The first order Taylor expansion is given by $$f(x) = f(x_0) + f'(x_0)(x-x_0) + R(x)$$ where $\frac{R(x)}{x-x_0} \to 0$ as $x \to x_0$.
Now we examine $$\frac{f(y_n) - f(x_n)}{y_n - x_n} = \frac{f'(x_0)(y_n-x_0)-f'(x_0)(x_n-x_0) + R(y_n) - R(x_n)}{y_n-x_n}$$ $$=f'(x_0) + \frac{R(y_n) - R(x_n)}{y_n-x_n}$$
Thus in order to demonstrate the claim, we must show that $$\lim_{n\to\infty}\frac{R(y_n) - R(x_n)}{y_n-x_n} =0.$$
We need to convert this into an expression resembling $R(x)/(x-x_0)$, to claim that it goes to zero.
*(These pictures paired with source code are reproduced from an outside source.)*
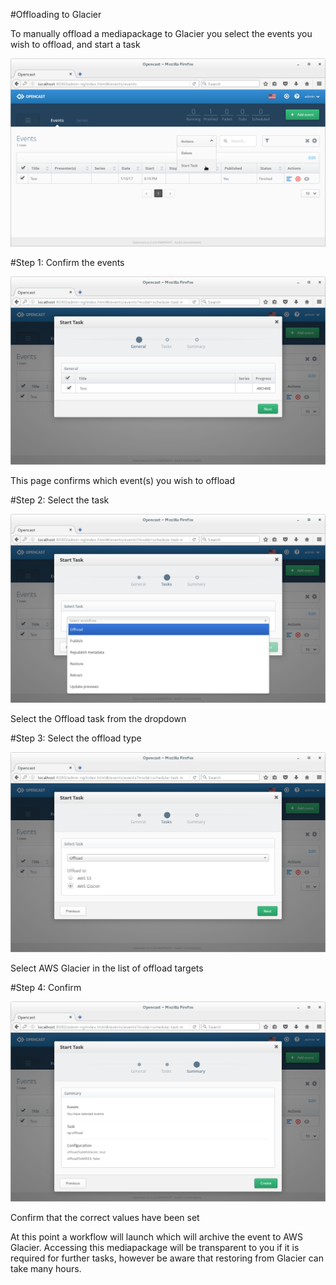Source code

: [img_select_events]: media/img/select_events.png
[img_confirm_events]: media/img/confirm_events.png
[img_offload_task]: media/img/offload_task.png
[img_offload_glacier_1]: media/img/offload_glacier_1.png
[img_offload_glacier_2]: media/img/offload_glacier_2.png

#Offloading to Glacier

To manually offload a mediapackage to Glacier you select the events you wish to offload, and start a task

![img_select_events][]

#Step 1: Confirm the events

![img_confirm_events][]

This page confirms which event(s) you wish to offload

#Step 2: Select the task

![img_offload_task][]

Select the Offload task from the dropdown

#Step 3: Select the offload type

![img_offload_glacier_1][]

Select AWS Glacier in the list of offload targets

#Step 4: Confirm

![img_offload_glacier_2][]

Confirm that the correct values have been set

At this point a workflow will launch which will archive the event to AWS Glacier.  Accessing this mediapackage will be transparent to you if it is required for further tasks, however be aware that restoring from Glacier can take many hours.
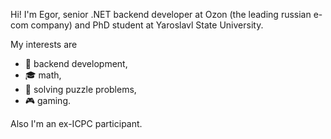 Hi! I'm Egor, senior .NET backend developer at Ozon (the leading russian e-com company) and PhD student at Yaroslavl State University.

My interests are 
- 🔨 backend development, 
- 🎓 math, 
- 🎈 solving puzzle problems,
- 🎮 gaming.

Also I'm an ex-ICPC participant.
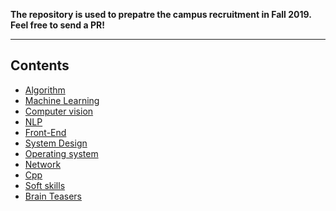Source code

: **The repository is used to prepatre the campus recruitment in Fall 2019.
Feel free to send a PR!**

---
## Contents
- [Algorithm](https://github.com/mzzr/interview/blob/master/algorithm)
- [Machine Learning](https://github.com/mzzr/interview/blob/master/machine_learning)
- [Computer vision](https://github.com/donnyyou/cv-interview)
- [NLP](https://github.com/mzzr/interview/blob/master/nlp)
- [Front-End](https://github.com/mzzr/interview/blob/master/front_end)
- [System Design](https://github.com/mzzr/interview/blob/master/system_design)
- [Operating system](https://github.com/mzzr/interview/blob/master/operating_system)
- [Network](https://github.com/mzzr/interview/blob/master/network)
- [Cpp](https://github.com/mzzr/interview/blob/master/cpp)
- [Soft skills](https://github.com/mzzr/interview/blob/master/soft_skills)
- [Brain Teasers](https://github.com/mzzr/interview/blob/master/brain_teasers)
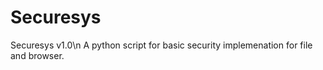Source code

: # Securesys
Securesys v1.0\n
A python script for basic security implemenation for file
and browser.
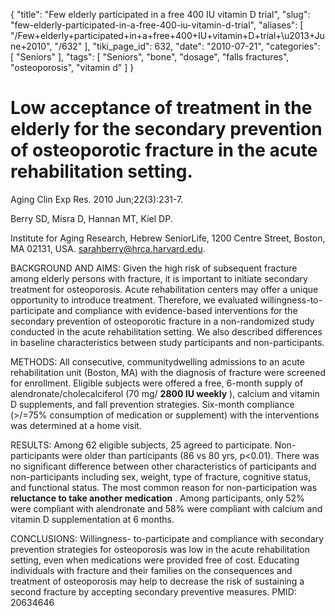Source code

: {
    "title": "Few elderly participated in a free 400 IU vitamin D trial",
    "slug": "few-elderly-participated-in-a-free-400-iu-vitamin-d-trial",
    "aliases": [
        "/Few+elderly+participated+in+a+free+400+IU+vitamin+D+trial+\u2013+June+2010",
        "/632"
    ],
    "tiki_page_id": 632,
    "date": "2010-07-21",
    "categories": [
        "Seniors"
    ],
    "tags": [
        "Seniors",
        "bone",
        "dosage",
        "falls fractures",
        "osteoporosis",
        "vitamin d"
    ]
}


# Low acceptance of treatment in the elderly for the secondary prevention of osteoporotic fracture in the acute rehabilitation setting.

Aging Clin Exp Res. 2010 Jun;22(3):231-7.

Berry SD, Misra D, Hannan MT, Kiel DP.

Institute for Aging Research, Hebrew SeniorLife, 1200 Centre Street, Boston, MA 02131, USA. sarahberry@hrca.harvard.edu.

BACKGROUND AND AIMS: Given the high risk of subsequent fracture among elderly persons with fracture, it is important to initiate secondary treatment for osteoporosis. Acute rehabilitation centers may offer a unique opportunity to introduce treatment. Therefore, we evaluated willingness-to-participate and compliance with evidence-based interventions for the secondary prevention of osteoporotic fracture in a non-randomized study conducted in the acute rehabilitation setting. We also described differences in baseline characteristics between study participants and non-participants. 

METHODS: All consecutive, communitydwelling admissions to an acute rehabilitation unit (Boston, MA) with the diagnosis of fracture were screened for enrollment. Eligible subjects were offered a free, 6-month supply of alendronate/cholecalciferol (70 mg/ **2800 IU weekly** ), calcium and vitamin D supplements, and fall prevention strategies. Six-month compliance (>/=75% consumption of medication or supplement) with the interventions was determined at a home visit. 

RESULTS: Among 62 eligible subjects, 25 agreed to participate. Non-participants were older than participants (86 vs 80 yrs, p<0.01). There was no significant difference between other characteristics of participants and non-participants including sex, weight, type of fracture, cognitive status, and functional status. The most common reason for non-participation was  **reluctance to take another medication** . Among participants, only 52% were compliant with alendronate and 58% were compliant with calcium and vitamin D supplementation at 6 months. 

CONCLUSIONS: Willingness- to-participate and compliance with secondary prevention strategies for osteoporosis was low in the acute rehabilitation setting, even when medications were provided free of cost. Educating individuals with fracture and their families on the consequences and treatment of osteoporosis may help to decrease the risk of sustaining a second fracture by accepting secondary preventive measures. PMID: 20634646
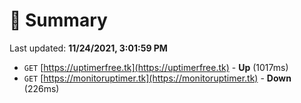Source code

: # 📖 Summary
Last updated: **11/24/2021, 3:01:59 PM**

- `GET` [https://uptimerfree.tk](https://uptimerfree.tk) - **Up** (1017ms)
- `GET` [https://monitoruptimer.tk](https://monitoruptimer.tk) - **Down** (226ms)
This is where $y_n > x_0$ and $x_n < x_0$ comes in.
Notice that $$\left| \frac{R(y_n) -R(x_n)}{y_n-x_n} \right| \le \left|\frac{R(y_n)}{y_n-x_n} \right| + \left| \frac{R(x_n)}{y_n - x_n} \right|$$ and replacing $y_n - x_n$ with $y_n-x_0$ and $x_n - x_0$ only increases the fractions thus:
$$\left| \frac{R(y_n) -R(x_n)}{y_n-x_n} \right| \le \left| \frac{R(y_n)}{y_n-x_0} \right| + \left| \frac{R(x_n)}{x_n-x_0} \right| \to 0$$ as $n\to \infty$.
This last step is the crux of the matter, and it also appears in the answer provided by @user251257.